- Source data
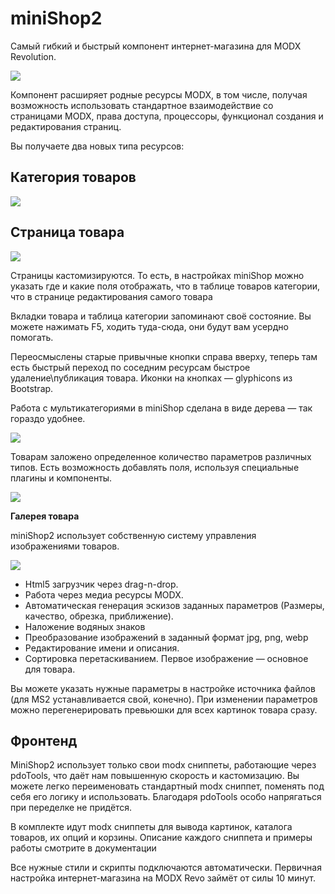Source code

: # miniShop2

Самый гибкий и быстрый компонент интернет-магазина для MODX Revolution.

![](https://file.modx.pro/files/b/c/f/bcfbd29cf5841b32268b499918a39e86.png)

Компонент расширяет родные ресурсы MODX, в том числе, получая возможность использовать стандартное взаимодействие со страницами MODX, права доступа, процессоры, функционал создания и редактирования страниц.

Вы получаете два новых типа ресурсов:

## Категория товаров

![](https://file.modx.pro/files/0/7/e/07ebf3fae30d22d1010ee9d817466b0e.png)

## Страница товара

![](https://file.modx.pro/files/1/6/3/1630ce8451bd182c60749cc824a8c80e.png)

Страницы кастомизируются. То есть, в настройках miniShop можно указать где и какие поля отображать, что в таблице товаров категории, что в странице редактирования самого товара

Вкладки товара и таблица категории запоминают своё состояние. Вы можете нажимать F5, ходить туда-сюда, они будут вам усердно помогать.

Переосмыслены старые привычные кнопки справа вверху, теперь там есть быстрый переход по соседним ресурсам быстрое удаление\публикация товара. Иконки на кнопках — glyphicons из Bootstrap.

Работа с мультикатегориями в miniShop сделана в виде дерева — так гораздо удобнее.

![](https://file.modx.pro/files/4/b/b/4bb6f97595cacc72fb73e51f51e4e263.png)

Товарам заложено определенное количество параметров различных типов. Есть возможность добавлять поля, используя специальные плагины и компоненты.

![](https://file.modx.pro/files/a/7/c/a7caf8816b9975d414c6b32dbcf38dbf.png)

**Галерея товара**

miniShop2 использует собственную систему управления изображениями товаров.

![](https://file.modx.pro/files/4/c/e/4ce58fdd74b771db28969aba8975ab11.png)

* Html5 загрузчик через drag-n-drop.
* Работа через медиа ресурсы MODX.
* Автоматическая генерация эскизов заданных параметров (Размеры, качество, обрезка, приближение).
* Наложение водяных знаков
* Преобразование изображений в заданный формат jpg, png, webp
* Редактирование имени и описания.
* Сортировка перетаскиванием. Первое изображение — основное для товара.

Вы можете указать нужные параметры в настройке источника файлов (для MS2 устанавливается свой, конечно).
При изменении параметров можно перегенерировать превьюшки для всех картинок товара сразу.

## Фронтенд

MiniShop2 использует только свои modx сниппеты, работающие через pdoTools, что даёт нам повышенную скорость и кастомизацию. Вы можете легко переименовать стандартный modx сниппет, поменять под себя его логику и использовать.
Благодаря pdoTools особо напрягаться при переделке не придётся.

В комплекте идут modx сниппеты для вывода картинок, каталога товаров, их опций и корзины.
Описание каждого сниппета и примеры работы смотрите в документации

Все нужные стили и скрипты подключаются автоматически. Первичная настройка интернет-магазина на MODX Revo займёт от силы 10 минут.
...
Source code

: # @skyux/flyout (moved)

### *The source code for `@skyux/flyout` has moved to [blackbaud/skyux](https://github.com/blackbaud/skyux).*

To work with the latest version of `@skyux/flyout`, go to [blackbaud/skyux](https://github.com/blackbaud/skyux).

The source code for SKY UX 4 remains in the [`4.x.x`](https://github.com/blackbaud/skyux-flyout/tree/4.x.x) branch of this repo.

- Your instructions
Everything starting at the line containing "качество, обрезка, приближение)." and ending at the line containing "Все нужные стили" in the records above should be repeated exactly, and only that.

- Result of the exercise
* Автоматическая генерация эскизов заданных параметров (Размеры, качество, обрезка, приближение).
* Наложение водяных знаков
* Преобразование изображений в заданный формат jpg, png, webp
* Редактирование имени и описания.
* Сортировка перетаскиванием. Первое изображение — основное для товара.

Вы можете указать нужные параметры в настройке источника файлов (для MS2 устанавливается свой, конечно).
При изменении параметров можно перегенерировать превьюшки для всех картинок товара сразу.

## Фронтенд

MiniShop2 использует только свои modx сниппеты, работающие через pdoTools, что даёт нам повышенную скорость и кастомизацию. Вы можете легко переименовать стандартный modx сниппет, поменять под себя его логику и использовать.
Благодаря pdoTools особо напрягаться при переделке не придётся.

В комплекте идут modx сниппеты для вывода картинок, каталога товаров, их опций и корзины.
Описание каждого сниппета и примеры работы смотрите в документации

Все нужные стили и скрипты подключаются автоматически. Первичная настройка интернет-магазина на MODX Revo займёт от силы 10 минут.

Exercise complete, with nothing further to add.